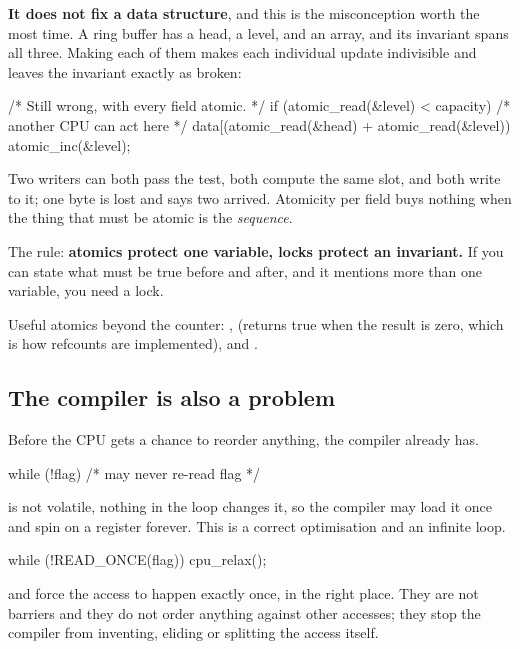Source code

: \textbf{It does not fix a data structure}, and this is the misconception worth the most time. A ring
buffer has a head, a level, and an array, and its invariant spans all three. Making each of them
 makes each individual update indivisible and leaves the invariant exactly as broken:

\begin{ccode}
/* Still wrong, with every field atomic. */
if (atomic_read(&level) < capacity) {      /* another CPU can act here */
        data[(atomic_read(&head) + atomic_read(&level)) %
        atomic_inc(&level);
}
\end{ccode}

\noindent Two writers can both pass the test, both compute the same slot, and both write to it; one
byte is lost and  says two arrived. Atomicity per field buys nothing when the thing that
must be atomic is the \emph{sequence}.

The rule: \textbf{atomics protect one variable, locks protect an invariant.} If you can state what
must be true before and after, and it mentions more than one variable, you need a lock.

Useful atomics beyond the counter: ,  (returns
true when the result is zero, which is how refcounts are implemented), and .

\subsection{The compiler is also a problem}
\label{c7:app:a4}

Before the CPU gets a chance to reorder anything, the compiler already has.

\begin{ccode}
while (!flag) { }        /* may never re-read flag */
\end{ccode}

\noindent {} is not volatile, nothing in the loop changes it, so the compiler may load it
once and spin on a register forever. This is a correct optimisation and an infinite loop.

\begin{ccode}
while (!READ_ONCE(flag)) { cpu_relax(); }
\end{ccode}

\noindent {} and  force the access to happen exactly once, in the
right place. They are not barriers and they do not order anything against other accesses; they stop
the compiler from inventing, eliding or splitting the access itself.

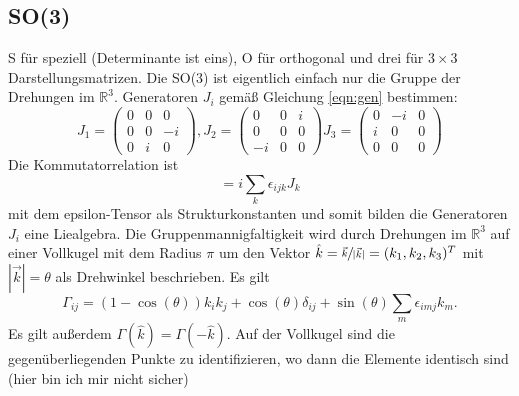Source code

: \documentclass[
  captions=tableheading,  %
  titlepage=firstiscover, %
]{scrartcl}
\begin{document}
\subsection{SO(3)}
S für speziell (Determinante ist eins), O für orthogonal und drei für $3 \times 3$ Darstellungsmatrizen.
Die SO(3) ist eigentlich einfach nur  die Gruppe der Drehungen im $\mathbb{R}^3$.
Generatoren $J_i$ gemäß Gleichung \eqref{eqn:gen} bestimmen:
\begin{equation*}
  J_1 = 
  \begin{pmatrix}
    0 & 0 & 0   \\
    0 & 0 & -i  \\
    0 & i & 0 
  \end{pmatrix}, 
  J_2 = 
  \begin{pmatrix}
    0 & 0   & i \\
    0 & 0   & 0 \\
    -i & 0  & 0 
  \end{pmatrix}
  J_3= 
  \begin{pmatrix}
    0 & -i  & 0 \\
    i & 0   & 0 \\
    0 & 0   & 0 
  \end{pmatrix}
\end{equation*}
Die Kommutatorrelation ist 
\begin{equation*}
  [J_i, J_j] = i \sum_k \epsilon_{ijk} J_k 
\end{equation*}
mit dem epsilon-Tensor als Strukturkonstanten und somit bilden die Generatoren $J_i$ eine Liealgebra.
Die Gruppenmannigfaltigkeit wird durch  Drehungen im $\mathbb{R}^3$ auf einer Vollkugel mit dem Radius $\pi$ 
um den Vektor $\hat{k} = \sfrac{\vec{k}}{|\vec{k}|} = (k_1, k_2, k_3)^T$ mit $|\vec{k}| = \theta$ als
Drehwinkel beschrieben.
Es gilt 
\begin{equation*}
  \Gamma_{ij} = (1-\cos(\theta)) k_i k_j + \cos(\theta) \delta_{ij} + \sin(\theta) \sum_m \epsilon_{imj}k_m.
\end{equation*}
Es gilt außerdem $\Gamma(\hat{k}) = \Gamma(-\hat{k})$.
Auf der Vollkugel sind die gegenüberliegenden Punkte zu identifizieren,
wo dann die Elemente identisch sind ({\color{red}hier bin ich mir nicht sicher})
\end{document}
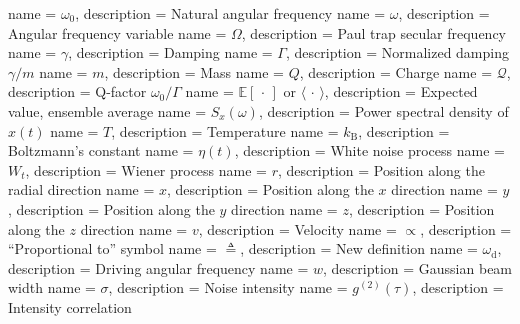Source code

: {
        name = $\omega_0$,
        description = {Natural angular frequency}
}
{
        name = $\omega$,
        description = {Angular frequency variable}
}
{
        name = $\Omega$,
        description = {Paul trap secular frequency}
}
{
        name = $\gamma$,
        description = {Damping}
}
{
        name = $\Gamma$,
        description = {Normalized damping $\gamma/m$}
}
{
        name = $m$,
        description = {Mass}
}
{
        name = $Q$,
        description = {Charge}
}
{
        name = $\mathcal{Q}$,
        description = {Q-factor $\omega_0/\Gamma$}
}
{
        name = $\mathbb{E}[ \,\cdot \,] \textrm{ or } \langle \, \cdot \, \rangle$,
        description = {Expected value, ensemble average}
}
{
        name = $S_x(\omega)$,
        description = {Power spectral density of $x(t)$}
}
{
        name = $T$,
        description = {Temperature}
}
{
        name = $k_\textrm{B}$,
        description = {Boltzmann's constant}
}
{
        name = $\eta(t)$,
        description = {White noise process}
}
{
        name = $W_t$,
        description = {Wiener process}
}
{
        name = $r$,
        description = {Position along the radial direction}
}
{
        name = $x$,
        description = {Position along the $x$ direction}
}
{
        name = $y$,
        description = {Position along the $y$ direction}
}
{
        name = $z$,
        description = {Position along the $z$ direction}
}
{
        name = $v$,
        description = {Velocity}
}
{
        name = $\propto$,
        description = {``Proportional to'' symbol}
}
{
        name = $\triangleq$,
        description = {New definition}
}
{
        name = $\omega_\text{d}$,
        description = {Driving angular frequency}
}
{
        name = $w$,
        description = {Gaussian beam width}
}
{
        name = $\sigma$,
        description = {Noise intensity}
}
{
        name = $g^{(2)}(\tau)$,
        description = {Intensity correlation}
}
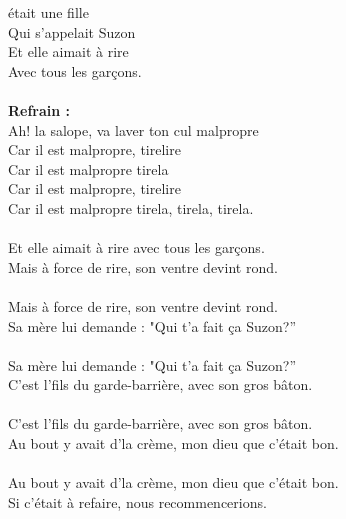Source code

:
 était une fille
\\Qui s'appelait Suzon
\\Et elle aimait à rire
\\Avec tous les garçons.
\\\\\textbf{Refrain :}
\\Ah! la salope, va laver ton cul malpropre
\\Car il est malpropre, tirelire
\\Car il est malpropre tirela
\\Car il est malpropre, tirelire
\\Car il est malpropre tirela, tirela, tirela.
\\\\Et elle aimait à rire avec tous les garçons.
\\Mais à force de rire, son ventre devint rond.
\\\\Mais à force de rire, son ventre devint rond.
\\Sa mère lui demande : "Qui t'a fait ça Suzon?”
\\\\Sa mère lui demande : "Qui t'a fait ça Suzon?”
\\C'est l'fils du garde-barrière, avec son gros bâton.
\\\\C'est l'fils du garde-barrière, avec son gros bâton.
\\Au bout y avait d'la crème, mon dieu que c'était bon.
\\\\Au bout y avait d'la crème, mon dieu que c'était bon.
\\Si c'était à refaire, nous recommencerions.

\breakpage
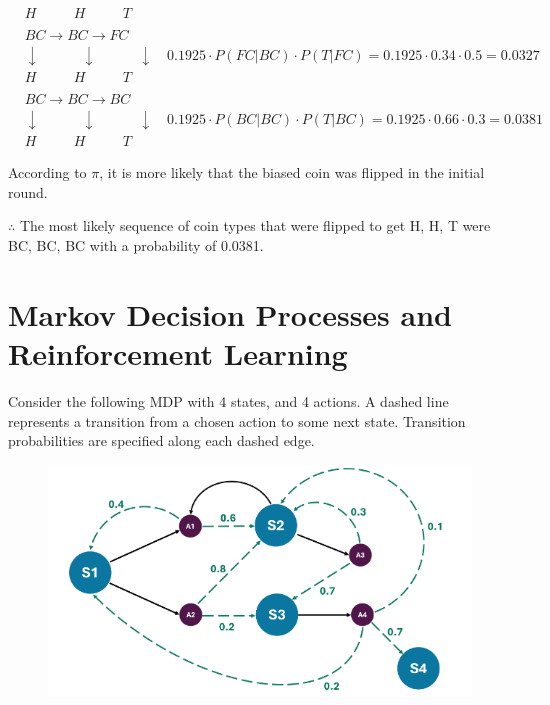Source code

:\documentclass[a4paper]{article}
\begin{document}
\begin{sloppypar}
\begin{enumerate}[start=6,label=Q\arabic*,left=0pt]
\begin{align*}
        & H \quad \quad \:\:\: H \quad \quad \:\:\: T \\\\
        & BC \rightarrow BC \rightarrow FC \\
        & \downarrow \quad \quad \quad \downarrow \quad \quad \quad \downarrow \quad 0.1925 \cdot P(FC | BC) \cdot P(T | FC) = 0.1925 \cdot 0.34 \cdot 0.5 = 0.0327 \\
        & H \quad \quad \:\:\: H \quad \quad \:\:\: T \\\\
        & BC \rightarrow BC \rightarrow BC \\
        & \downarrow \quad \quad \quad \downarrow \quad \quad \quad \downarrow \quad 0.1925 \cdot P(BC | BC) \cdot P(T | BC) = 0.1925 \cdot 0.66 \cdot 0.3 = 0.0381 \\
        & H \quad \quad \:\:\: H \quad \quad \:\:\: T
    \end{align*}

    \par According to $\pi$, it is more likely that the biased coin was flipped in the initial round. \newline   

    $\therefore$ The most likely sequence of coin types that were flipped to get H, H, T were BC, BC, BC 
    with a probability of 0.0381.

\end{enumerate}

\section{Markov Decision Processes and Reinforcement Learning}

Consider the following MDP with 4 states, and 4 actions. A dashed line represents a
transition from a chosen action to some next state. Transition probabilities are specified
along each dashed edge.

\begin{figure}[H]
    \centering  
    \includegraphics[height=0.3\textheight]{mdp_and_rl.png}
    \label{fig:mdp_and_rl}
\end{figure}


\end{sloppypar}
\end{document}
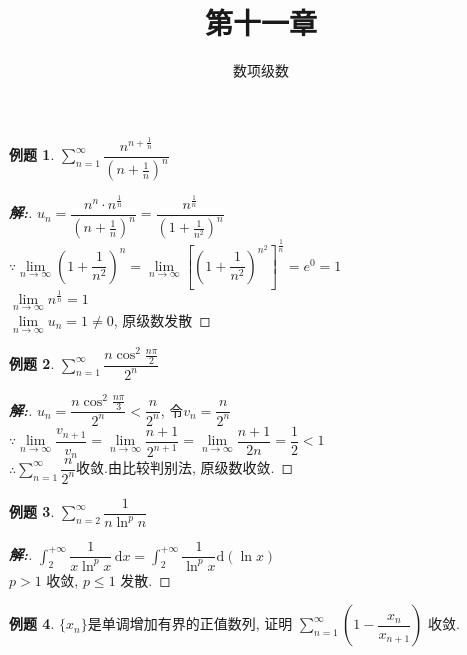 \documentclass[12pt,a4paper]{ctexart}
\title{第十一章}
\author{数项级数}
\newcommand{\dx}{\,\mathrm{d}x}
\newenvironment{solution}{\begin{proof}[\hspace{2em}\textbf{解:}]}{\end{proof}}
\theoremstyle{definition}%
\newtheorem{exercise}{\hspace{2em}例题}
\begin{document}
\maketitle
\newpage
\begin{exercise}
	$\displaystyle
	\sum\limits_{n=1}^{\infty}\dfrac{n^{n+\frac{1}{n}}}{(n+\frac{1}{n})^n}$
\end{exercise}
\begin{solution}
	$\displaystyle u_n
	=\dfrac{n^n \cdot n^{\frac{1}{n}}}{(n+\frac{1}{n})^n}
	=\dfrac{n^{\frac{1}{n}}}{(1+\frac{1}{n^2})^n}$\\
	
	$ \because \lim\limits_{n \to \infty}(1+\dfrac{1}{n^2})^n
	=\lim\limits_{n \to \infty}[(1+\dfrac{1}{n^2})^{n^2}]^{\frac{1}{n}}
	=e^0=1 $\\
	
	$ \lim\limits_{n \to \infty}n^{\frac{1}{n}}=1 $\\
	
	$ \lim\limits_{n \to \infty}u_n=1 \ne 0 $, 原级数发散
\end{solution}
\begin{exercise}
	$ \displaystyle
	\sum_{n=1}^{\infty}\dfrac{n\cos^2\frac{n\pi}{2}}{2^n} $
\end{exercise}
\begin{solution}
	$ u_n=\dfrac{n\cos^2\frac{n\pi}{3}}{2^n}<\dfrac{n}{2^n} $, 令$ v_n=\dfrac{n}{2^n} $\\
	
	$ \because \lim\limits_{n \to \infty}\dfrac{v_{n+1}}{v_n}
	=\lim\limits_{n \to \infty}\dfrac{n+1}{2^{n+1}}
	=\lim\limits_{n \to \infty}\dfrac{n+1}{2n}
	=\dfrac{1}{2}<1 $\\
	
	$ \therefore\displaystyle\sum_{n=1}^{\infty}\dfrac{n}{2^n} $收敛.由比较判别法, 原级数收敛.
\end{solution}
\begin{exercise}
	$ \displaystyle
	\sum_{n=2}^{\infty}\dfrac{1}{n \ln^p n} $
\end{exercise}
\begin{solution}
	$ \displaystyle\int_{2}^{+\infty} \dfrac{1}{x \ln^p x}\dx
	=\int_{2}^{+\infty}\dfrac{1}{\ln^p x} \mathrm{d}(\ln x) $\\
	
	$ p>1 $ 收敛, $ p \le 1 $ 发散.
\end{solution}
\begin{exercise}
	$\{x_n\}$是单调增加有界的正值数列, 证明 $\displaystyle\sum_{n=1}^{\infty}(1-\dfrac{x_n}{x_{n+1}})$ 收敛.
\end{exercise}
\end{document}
--- --- ---
## Exercise aim
Given the data above, transcribe exactly the lines from the one containing "Die Gruppenmannigfaltigkeit wird" down to the one containing "Es gilt außerdem", and no others.

## Solution to this exercise
Die Gruppenmannigfaltigkeit wird durch  Drehungen im $\mathbb{R}^3$ auf einer Vollkugel mit dem Radius $\pi$ 
um den Vektor $\hat{k} = \sfrac{\vec{k}}{|\vec{k}|} = (k_1, k_2, k_3)^T$ mit $|\vec{k}| = \theta$ als
Drehwinkel beschrieben.
Es gilt 
\begin{equation*}
  \Gamma_{ij} = (1-\cos(\theta)) k_i k_j + \cos(\theta) \delta_{ij} + \sin(\theta) \sum_m \epsilon_{imj}k_m.
\end{equation*}
Es gilt außerdem $\Gamma(\hat{k}) = \Gamma(-\hat{k})$.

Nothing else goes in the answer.